Using the data below, return every line that holds the word "without".

(Exercise data begins)

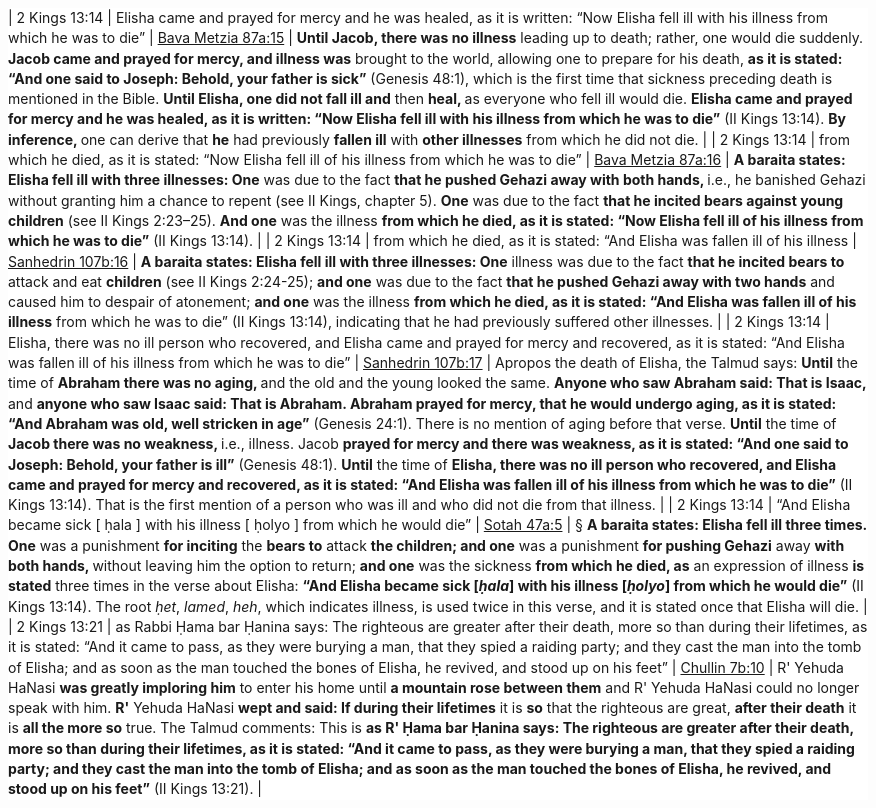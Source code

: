 | 2 Kings 13:14 | Elisha came and prayed for mercy and he was healed, as it is written: “Now Elisha fell ill with his illness from which he was to die” | [Bava Metzia 87a:15](https://chavrutai.com/tractate/bava%20metzia/87a#section-15) | <b>Until Jacob, there was no illness</b> leading up to death; rather, one would die suddenly. <b>Jacob came and prayed for mercy, and illness was</b> brought to the world, allowing one to prepare for his death, <b>as it is stated: “And one said to Joseph: Behold, your father is sick”</b> (Genesis 48:1), which is the first time that sickness preceding death is mentioned in the Bible. <b>Until Elisha, one did not fall ill and</b> then <b>heal, </b> as everyone who fell ill would die. <b>Elisha came and prayed for mercy and he was healed, as it is written: “Now Elisha fell ill with his illness from which he was to die”</b> (II Kings 13:14). <b>By inference, </b> one can derive that <b>he</b> had previously <b>fallen ill</b> with <b>other illnesses</b> from which he did not die. |
| 2 Kings 13:14 | from which he died, as it is stated: “Now Elisha fell ill of his illness from which he was to die” | [Bava Metzia 87a:16](https://chavrutai.com/tractate/bava%20metzia/87a#section-16) | <b>A baraita states: Elisha fell ill with three illnesses: One</b> was due to the fact <b>that he pushed Gehazi away with both hands, </b> i.e., he banished Gehazi without granting him a chance to repent (see II Kings, chapter 5). <b>One</b> was due to the fact <b>that he incited bears against young children</b> (see II Kings 2:23–25). <b>And one</b> was the illness <b>from which he died, as it is stated: “Now Elisha fell ill of his illness from which he was to die”</b> (II Kings 13:14). |
| 2 Kings 13:14 | from which he died, as it is stated: “And Elisha was fallen ill of his illness | [Sanhedrin 107b:16](https://chavrutai.com/tractate/sanhedrin/107b#section-16) | <b>A baraita states: Elisha fell ill with three illnesses: One</b> illness was due to the fact <b>that he incited bears to</b> attack and eat <b>children</b> (see II Kings 2:24-25); <b>and one</b> was due to the fact <b>that he pushed Gehazi away with two hands</b> and caused him to despair of atonement; <b>and one</b> was the illness <b>from which he died, as it is stated: “And Elisha was fallen ill of his illness</b> from which he was to die” (II Kings 13:14), indicating that he had previously suffered other illnesses. |
| 2 Kings 13:14 | Elisha, there was no ill person who recovered, and Elisha came and prayed for mercy and recovered, as it is stated: “And Elisha was fallen ill of his illness from which he was to die” | [Sanhedrin 107b:17](https://chavrutai.com/tractate/sanhedrin/107b#section-17) | Apropos the death of Elisha, the Talmud says: <b>Until</b> the time of <b>Abraham there was no aging, </b> and the old and the young looked the same. <b>Anyone who saw Abraham said: That is Isaac, </b> and <b>anyone who saw Isaac said: That is Abraham. Abraham prayed for mercy, that he would undergo aging, as it is stated: “And Abraham was old, well stricken in age”</b> (Genesis 24:1). There is no mention of aging before that verse. <b>Until</b> the time of <b>Jacob there was no weakness, </b> i.e., illness. Jacob <b>prayed for mercy and there was weakness, as it is stated: “And one said to Joseph: Behold, your father is ill”</b> (Genesis 48:1). <b>Until</b> the time of <b>Elisha, there was no ill person who recovered, and Elisha came and prayed for mercy and recovered, as it is stated: “And Elisha was fallen ill of his illness from which he was to die”</b> (II Kings 13:14). That is the first mention of a person who was ill and who did not die from that illness. |
| 2 Kings 13:14 | “And Elisha became sick [ ḥala ] with his illness [ ḥolyo ] from which he would die” | [Sotah 47a:5](https://chavrutai.com/tractate/sotah/47a#section-5) | § <b>A baraita states: Elisha fell ill three times. One</b> was a punishment <b>for inciting</b> the <b>bears to</b> attack <b>the children; and one</b> was a punishment <b>for pushing Gehazi</b> away <b>with both hands, </b> without leaving him the option to return; <b>and one</b> was the sickness <b>from which he died, as</b> an expression of illness <b>is stated</b> three times in the verse about Elisha: <b>“And Elisha became sick [<i>ḥala</i>] with his illness [<i>ḥolyo</i>] from which he would die”</b> (II Kings 13:14). The root <i>ḥet</i>, <i>lamed</i>, <i>heh</i>, which indicates illness, is used twice in this verse, and it is stated once that Elisha will die. |
| 2 Kings 13:21 | as Rabbi Ḥama bar Ḥanina says: The righteous are greater after their death, more so than during their lifetimes, as it is stated: “And it came to pass, as they were burying a man, that they spied a raiding party; and they cast the man into the tomb of Elisha; and as soon as the man touched the bones of Elisha, he revived, and stood up on his feet” | [Chullin 7b:10](https://chavrutai.com/tractate/chullin/7b#section-10) | R' Yehuda HaNasi <b>was greatly imploring him</b> to enter his home until <b>a mountain rose between them</b> and R' Yehuda HaNasi could no longer speak with him. <b>R'</b> Yehuda HaNasi <b>wept and said: If during their lifetimes</b> it is <b>so</b> that the righteous are great, <b>after their death</b> it is <b>all the more so</b> true. The Talmud comments: This is <b>as R' Ḥama bar Ḥanina says: The righteous are greater after their death, more so than during their lifetimes, as it is stated: “And it came to pass, as they were burying a man, that they spied a raiding party; and they cast the man into the tomb of Elisha; and as soon as the man touched the bones of Elisha, he revived, and stood up on his feet”</b> (II Kings 13:21). |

(Exercise data ends)

Exercise solution
| 2 Kings 13:14 | from which he died, as it is stated: “Now Elisha fell ill of his illness from which he was to die” | [Bava Metzia 87a:16](https://chavrutai.com/tractate/bava%20metzia/87a#section-16) | <b>A baraita states: Elisha fell ill with three illnesses: One</b> was due to the fact <b>that he pushed Gehazi away with both hands, </b> i.e., he banished Gehazi without granting him a chance to repent (see II Kings, chapter 5). <b>One</b> was due to the fact <b>that he incited bears against young children</b> (see II Kings 2:23–25). <b>And one</b> was the illness <b>from which he died, as it is stated: “Now Elisha fell ill of his illness from which he was to die”</b> (II Kings 13:14). |
| 2 Kings 13:14 | “And Elisha became sick [ ḥala ] with his illness [ ḥolyo ] from which he would die” | [Sotah 47a:5](https://chavrutai.com/tractate/sotah/47a#section-5) | § <b>A baraita states: Elisha fell ill three times. One</b> was a punishment <b>for inciting</b> the <b>bears to</b> attack <b>the children; and one</b> was a punishment <b>for pushing Gehazi</b> away <b>with both hands, </b> without leaving him the option to return; <b>and one</b> was the sickness <b>from which he died, as</b> an expression of illness <b>is stated</b> three times in the verse about Elisha: <b>“And Elisha became sick [<i>ḥala</i>] with his illness [<i>ḥolyo</i>] from which he would die”</b> (II Kings 13:14). The root <i>ḥet</i>, <i>lamed</i>, <i>heh</i>, which indicates illness, is used twice in this verse, and it is stated once that Elisha will die. |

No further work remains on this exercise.